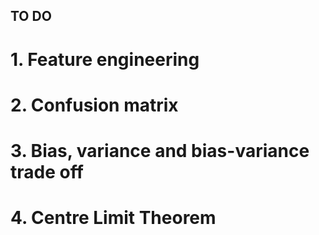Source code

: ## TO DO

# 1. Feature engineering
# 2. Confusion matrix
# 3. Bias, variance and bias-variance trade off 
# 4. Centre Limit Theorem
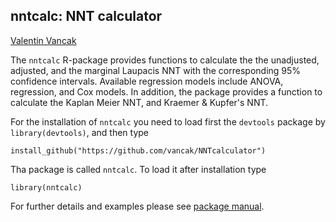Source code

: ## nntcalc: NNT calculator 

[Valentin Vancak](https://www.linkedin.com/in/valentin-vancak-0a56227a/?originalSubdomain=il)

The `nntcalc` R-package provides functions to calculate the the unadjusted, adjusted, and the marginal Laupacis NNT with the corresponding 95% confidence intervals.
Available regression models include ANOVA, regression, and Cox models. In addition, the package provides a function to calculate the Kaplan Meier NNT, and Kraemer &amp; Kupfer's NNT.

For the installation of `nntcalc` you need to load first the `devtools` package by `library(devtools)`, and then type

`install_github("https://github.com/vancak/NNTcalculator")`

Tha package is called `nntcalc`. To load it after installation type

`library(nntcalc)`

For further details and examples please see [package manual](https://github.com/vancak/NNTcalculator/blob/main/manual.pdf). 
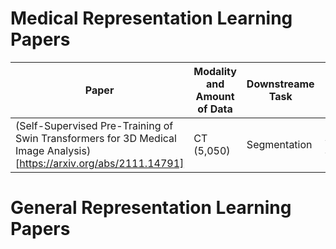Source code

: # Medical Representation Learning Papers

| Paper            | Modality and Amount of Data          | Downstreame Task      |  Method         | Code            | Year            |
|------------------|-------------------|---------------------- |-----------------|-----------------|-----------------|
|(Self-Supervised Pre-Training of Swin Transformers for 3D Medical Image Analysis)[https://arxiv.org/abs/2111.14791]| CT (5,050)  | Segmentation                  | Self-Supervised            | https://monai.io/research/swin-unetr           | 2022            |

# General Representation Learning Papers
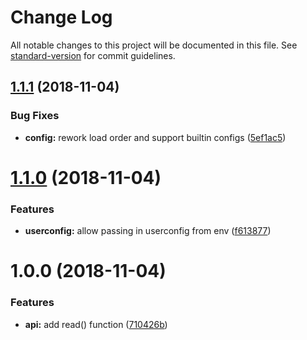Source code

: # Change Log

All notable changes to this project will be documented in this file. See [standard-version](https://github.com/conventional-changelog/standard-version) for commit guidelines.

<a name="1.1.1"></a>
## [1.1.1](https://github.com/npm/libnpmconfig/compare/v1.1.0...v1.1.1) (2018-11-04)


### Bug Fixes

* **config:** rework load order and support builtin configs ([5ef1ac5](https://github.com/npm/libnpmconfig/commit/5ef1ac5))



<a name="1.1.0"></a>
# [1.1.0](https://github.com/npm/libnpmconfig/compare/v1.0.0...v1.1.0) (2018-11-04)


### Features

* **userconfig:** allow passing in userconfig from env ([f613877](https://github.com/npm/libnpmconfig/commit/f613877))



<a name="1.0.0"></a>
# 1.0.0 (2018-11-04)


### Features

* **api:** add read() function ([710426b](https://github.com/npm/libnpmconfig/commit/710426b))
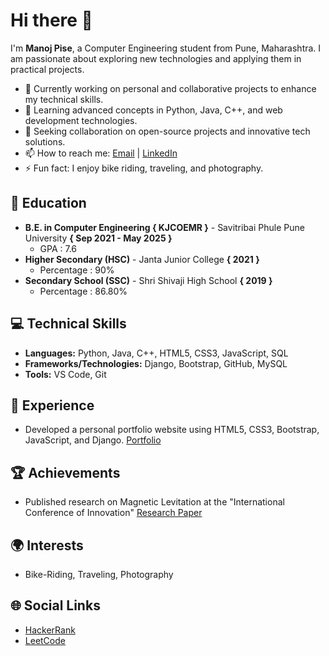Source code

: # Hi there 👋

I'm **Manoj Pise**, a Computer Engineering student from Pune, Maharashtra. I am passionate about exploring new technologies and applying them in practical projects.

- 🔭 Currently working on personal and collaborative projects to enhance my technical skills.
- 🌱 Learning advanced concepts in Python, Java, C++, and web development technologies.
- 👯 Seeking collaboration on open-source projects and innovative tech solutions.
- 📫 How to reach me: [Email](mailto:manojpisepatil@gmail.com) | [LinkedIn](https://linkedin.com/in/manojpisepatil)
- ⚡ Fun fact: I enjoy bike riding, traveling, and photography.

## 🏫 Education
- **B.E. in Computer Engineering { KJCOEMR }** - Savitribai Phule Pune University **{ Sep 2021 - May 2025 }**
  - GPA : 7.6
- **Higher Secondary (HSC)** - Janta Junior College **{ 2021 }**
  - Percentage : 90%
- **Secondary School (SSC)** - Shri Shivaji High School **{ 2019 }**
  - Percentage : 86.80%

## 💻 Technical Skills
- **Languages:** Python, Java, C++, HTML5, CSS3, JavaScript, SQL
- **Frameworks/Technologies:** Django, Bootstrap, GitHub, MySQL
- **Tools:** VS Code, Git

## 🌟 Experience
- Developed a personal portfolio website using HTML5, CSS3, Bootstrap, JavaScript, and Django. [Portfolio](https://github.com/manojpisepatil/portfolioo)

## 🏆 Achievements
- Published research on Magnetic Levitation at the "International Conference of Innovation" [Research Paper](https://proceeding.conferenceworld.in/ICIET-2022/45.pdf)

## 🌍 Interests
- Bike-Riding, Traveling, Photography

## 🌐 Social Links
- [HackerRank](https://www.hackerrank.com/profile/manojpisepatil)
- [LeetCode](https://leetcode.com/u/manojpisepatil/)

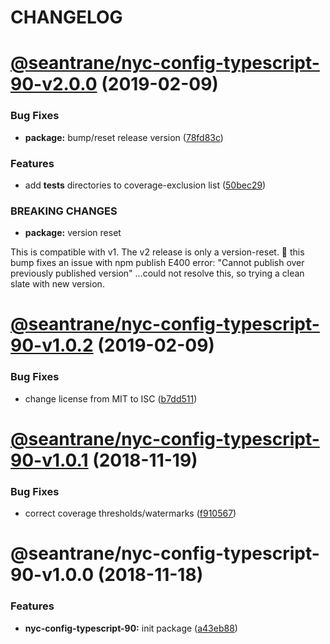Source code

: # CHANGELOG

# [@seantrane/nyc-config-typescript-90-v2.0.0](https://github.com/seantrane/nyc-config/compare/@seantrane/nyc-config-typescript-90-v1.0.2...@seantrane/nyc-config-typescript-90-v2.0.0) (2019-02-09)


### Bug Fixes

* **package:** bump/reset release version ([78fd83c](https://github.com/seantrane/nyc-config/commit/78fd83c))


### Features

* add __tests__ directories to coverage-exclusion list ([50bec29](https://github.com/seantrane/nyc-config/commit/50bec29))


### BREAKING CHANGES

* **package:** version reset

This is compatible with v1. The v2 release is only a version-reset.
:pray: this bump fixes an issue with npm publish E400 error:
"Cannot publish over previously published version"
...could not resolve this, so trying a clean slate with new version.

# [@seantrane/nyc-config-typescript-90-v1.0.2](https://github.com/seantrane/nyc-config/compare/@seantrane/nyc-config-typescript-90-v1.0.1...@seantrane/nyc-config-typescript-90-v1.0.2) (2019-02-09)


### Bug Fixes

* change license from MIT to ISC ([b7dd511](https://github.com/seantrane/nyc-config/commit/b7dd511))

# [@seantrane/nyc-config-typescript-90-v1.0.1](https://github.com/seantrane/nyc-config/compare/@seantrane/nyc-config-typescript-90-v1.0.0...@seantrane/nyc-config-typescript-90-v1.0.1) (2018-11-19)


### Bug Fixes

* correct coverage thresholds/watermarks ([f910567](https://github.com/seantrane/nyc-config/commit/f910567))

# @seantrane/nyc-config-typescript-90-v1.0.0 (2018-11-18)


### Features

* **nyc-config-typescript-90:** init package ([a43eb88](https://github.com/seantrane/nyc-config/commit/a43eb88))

### WHAT TO DO
All lines of the material above should be returned unchanged, but no pictures should be included.

### EXERCISE SOLUTION
Source code

: ## TO DO

# 1. Feature engineering
# 2. Confusion matrix
# 3. Bias, variance and bias-variance trade off 
# 4. Centre Limit Theorem
Source code

: ## nntcalc: NNT calculator 

[Valentin Vancak](https://www.linkedin.com/in/valentin-vancak-0a56227a/?originalSubdomain=il)

The `nntcalc` R-package provides functions to calculate the the unadjusted, adjusted, and the marginal Laupacis NNT with the corresponding 95% confidence intervals.
Available regression models include ANOVA, regression, and Cox models. In addition, the package provides a function to calculate the Kaplan Meier NNT, and Kraemer &amp; Kupfer's NNT.

For the installation of `nntcalc` you need to load first the `devtools` package by `library(devtools)`, and then type

`install_github("https://github.com/vancak/NNTcalculator")`

Tha package is called `nntcalc`. To load it after installation type

`library(nntcalc)`

For further details and examples please see [package manual](https://github.com/vancak/NNTcalculator/blob/main/manual.pdf). 
Source code

: # Medical Representation Learning Papers

| Paper            | Modality and Amount of Data          | Downstreame Task      |  Method         | Code            | Year            |
|------------------|-------------------|---------------------- |-----------------|-----------------|-----------------|
|(Self-Supervised Pre-Training of Swin Transformers for 3D Medical Image Analysis)[https://arxiv.org/abs/2111.14791]| CT (5,050)  | Segmentation                  | Self-Supervised            | https://monai.io/research/swin-unetr           | 2022            |

# General Representation Learning Papers
Source code

: # Change Log

All notable changes to this project will be documented in this file. See [standard-version](https://github.com/conventional-changelog/standard-version) for commit guidelines.

<a name="1.1.1"></a>
## [1.1.1](https://github.com/npm/libnpmconfig/compare/v1.1.0...v1.1.1) (2018-11-04)


### Bug Fixes

* **config:** rework load order and support builtin configs ([5ef1ac5](https://github.com/npm/libnpmconfig/commit/5ef1ac5))



<a name="1.1.0"></a>
# [1.1.0](https://github.com/npm/libnpmconfig/compare/v1.0.0...v1.1.0) (2018-11-04)


### Features

* **userconfig:** allow passing in userconfig from env ([f613877](https://github.com/npm/libnpmconfig/commit/f613877))



<a name="1.0.0"></a>
# 1.0.0 (2018-11-04)


### Features

* **api:** add read() function ([710426b](https://github.com/npm/libnpmconfig/commit/710426b))
Source code

: # Hi there 👋

I'm **Manoj Pise**, a Computer Engineering student from Pune, Maharashtra. I am passionate about exploring new technologies and applying them in practical projects.

- 🔭 Currently working on personal and collaborative projects to enhance my technical skills.
- 🌱 Learning advanced concepts in Python, Java, C++, and web development technologies.
- 👯 Seeking collaboration on open-source projects and innovative tech solutions.
- 📫 How to reach me: [Email](mailto:manojpisepatil@gmail.com) | [LinkedIn](https://linkedin.com/in/manojpisepatil)
- ⚡ Fun fact: I enjoy bike riding, traveling, and photography.

## 🏫 Education
- **B.E. in Computer Engineering { KJCOEMR }** - Savitribai Phule Pune University **{ Sep 2021 - May 2025 }**
  - GPA : 7.6
- **Higher Secondary (HSC)** - Janta Junior College **{ 2021 }**
  - Percentage : 90%
- **Secondary School (SSC)** - Shri Shivaji High School **{ 2019 }**
  - Percentage : 86.80%

## 💻 Technical Skills
- **Languages:** Python, Java, C++, HTML5, CSS3, JavaScript, SQL
- **Frameworks/Technologies:** Django, Bootstrap, GitHub, MySQL
- **Tools:** VS Code, Git

## 🌟 Experience
- Developed a personal portfolio website using HTML5, CSS3, Bootstrap, JavaScript, and Django. [Portfolio](https://github.com/manojpisepatil/portfolioo)

## 🏆 Achievements
- Published research on Magnetic Levitation at the "International Conference of Innovation" [Research Paper](https://proceeding.conferenceworld.in/ICIET-2022/45.pdf)

## 🌍 Interests
- Bike-Riding, Traveling, Photography

## 🌐 Social Links
- [HackerRank](https://www.hackerrank.com/profile/manojpisepatil)
- [LeetCode](https://leetcode.com/u/manojpisepatil/)

Source code

: # CHANGELOG

# [@seantrane/nyc-config-typescript-90-v2.0.0](https://github.com/seantrane/nyc-config/compare/@seantrane/nyc-config-typescript-90-v1.0.2...@seantrane/nyc-config-typescript-90-v2.0.0) (2019-02-09)


### Bug Fixes

* **package:** bump/reset release version ([78fd83c](https://github.com/seantrane/nyc-config/commit/78fd83c))


### Features

* add __tests__ directories to coverage-exclusion list ([50bec29](https://github.com/seantrane/nyc-config/commit/50bec29))


### BREAKING CHANGES

* **package:** version reset

This is compatible with v1. The v2 release is only a version-reset.
:pray: this bump fixes an issue with npm publish E400 error:
"Cannot publish over previously published version"
...could not resolve this, so trying a clean slate with new version.

# [@seantrane/nyc-config-typescript-90-v1.0.2](https://github.com/seantrane/nyc-config/compare/@seantrane/nyc-config-typescript-90-v1.0.1...@seantrane/nyc-config-typescript-90-v1.0.2) (2019-02-09)


### Bug Fixes

* change license from MIT to ISC ([b7dd511](https://github.com/seantrane/nyc-config/commit/b7dd511))

# [@seantrane/nyc-config-typescript-90-v1.0.1](https://github.com/seantrane/nyc-config/compare/@seantrane/nyc-config-typescript-90-v1.0.0...@seantrane/nyc-config-typescript-90-v1.0.1) (2018-11-19)


### Bug Fixes

* correct coverage thresholds/watermarks ([f910567](https://github.com/seantrane/nyc-config/commit/f910567))

# @seantrane/nyc-config-typescript-90-v1.0.0 (2018-11-18)


### Features

* **nyc-config-typescript-90:** init package ([a43eb88](https://github.com/seantrane/nyc-config/commit/a43eb88))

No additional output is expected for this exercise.